Components -> Minerals -> Macroelements

Nutrition Facts For Calcium

Common Questions About Calcium

What is Calcium?

Calcium is the most abundant mineral in our bodies, as adult body has about a kilogram of it, mostly stored in our bones.

What does Calcium do for the body?

Most of the calcium in our bodies can be found in our bones, which is why this mineral is essential for building and maintaining our bones. The rest of calcium is used in other processes in our bodies, such as muscle contractions, transmission of nerve impulses, blood clotting and other.

How much Calcium do I need?

The recommended daily intake of calcium varies by age and gender. Moreover, there might be differences in recommendations between different countries. For most adults, it is recommended to aim for around 1 gram of calcium per day. However, specific recommendations may vary based on individual health circumstances and should be discussed with a healthcare provider.

What are the health benefits of calcium?

Calcium is essential for building and maintaining strong bones and teeth. It also plays a crucial role in muscle function, nerve transmission, and blood clotting. Adequate calcium intake also helps to prevent osteoporosis, a condition characterized by brittle and weak bones.

Can calcium be harmful?

Hypercalcemia is a condition characterised by excessively high calcium levels in the blood. That might lead to symptoms such as fatigue, constipation, abdominal pain, kidney stones, and more. This condition typically develops due to other underlying diseases, and excessive calcium intake from food is rarely the cause. Nevertheless, it is important to consult with a healthcare professional before taking any supplements, including calcium.

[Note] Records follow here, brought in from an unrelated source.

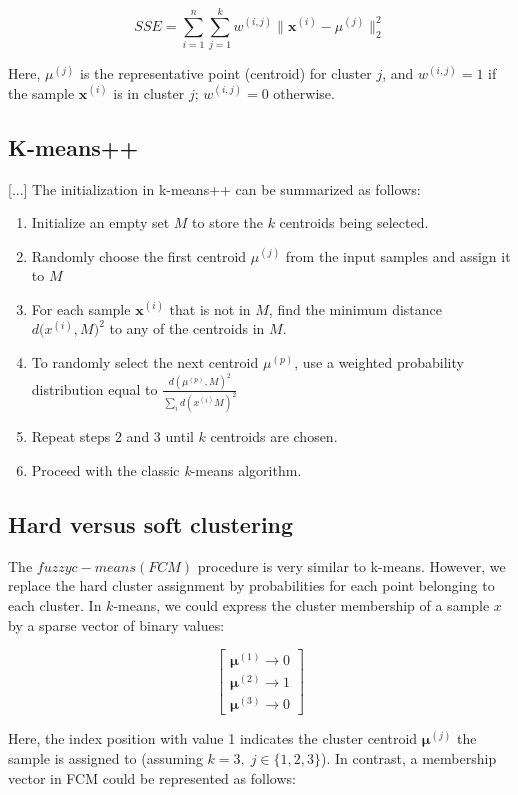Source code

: \documentclass[letterpaper]{report}
\begin{document}
\[
SSE = \sum_{i=1}^{n} \sum^{k}_{j=1} w^{(i, j)} \big \lVert \mathbf{x}^{(i)} - \mu^{(j)} \big \rVert^{2}_{2}
\]

Here, $\mu^{(j)}$ is the representative point (centroid) for cluster $j$, and $w^{(i, j)} = 1$ if the sample $\mathbf{x}^{(i)}$ is in cluster $j$; $w^{(i, j)}=0$ otherwise.

\subsection{K-means++}

[...] The initialization in k-means++ can be summarized as follows:
\begin{enumerate}
\item Initialize an empty set $M$ to store the $k$ centroids being selected.
\item Randomly choose the first centroid $\mu^{(j)}$ from the input samples and assign it to $M$
\item For each sample $\mathbf{x}^{(i)}$ that is not in $M$, find the minimum distance $d \big( x^{(i)}, M \big)^2$ to any of the centroids in $M$.
\item To randomly select the next centroid $\mu^{(p)}$, use a weighted probability distribution equal to $\frac{d(\mu^{(p)}, M)^2 }{\sum_i d(x^{(i)}M)^2}$
\item Repeat steps 2 and 3 until $k$ centroids are chosen.
\item Proceed with the classic \textit{k}-means algorithm.
\end{enumerate}

\subsection{Hard versus soft clustering}

The $fuzzy c-means (FCM)$ procedure is very similar to k-means. However, we replace the hard cluster assignment by probabilities for each point belonging to each cluster. In $k$-means, we could express the cluster membership of a sample $x$ by a sparse vector of binary values:

\[
\begin{bmatrix}
\mathbf{\mu}^{(1)} \rightarrow 0 \\
\mathbf{\mu}^{(2)} \rightarrow 1 \\
\mathbf{\mu}^{(3)} \rightarrow 0 
\end{bmatrix}
\]

Here, the index position with value 1 indicates the cluster centroid $\mathbf{\mu}^{(j)}$ the sample is assigned to (assuming $k=3, \; j \in \{ 1, 2, 3 \}$). In contrast, a membership vector in FCM could be represented as follows:
\end{document}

What if your Calcium is low?

Low calcium levels in the body can lead to conditions such as osteopenia, which means reduced bone density. That can increase the risk of developing osteoporosis, when the bone density is reduced even further, making bones more prone to fractures. Low calcium levels might be due to some other underlying issues, such as low vitamin D, which is why it is crucial to identify the root cause for the deficiency before proceeding to solution. If however your calcium levels are low due to insufficient calcium intake, consider incorporating more calcium-rich foods into your diet and consult a healthcare professional to discuss the need for calcium supplementation.

How do vegans get their Calcium intake?

Vegans can get their calcium intake from a variety of plant-based sources such as fortified non-dairy milk, tofu, tempeh, leafy greens (kale, bok choy, collard greens), almonds, chia seeds, and sesame seeds. It's important for vegans to include calcium-rich foods in their diet to meet their nutritional needs.